[Task brief] From the line containing "http://www.sonarlint.org/commandline" onward, retype each line of the entries below exactly, last line included.

[Material for this task]
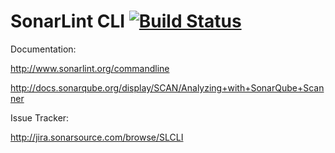SonarLint CLI [![Build Status](https://travis-ci.org/SonarSource/sonarlint-cli.svg?branch=master)](https://travis-ci.org/SonarSource/sonarlint-cli)
=========================

Documentation:

http://www.sonarlint.org/commandline

http://docs.sonarqube.org/display/SCAN/Analyzing+with+SonarQube+Scanner

Issue Tracker:

http://jira.sonarsource.com/browse/SLCLI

[Task solution]
http://www.sonarlint.org/commandline

http://docs.sonarqube.org/display/SCAN/Analyzing+with+SonarQube+Scanner

Issue Tracker:

http://jira.sonarsource.com/browse/SLCLI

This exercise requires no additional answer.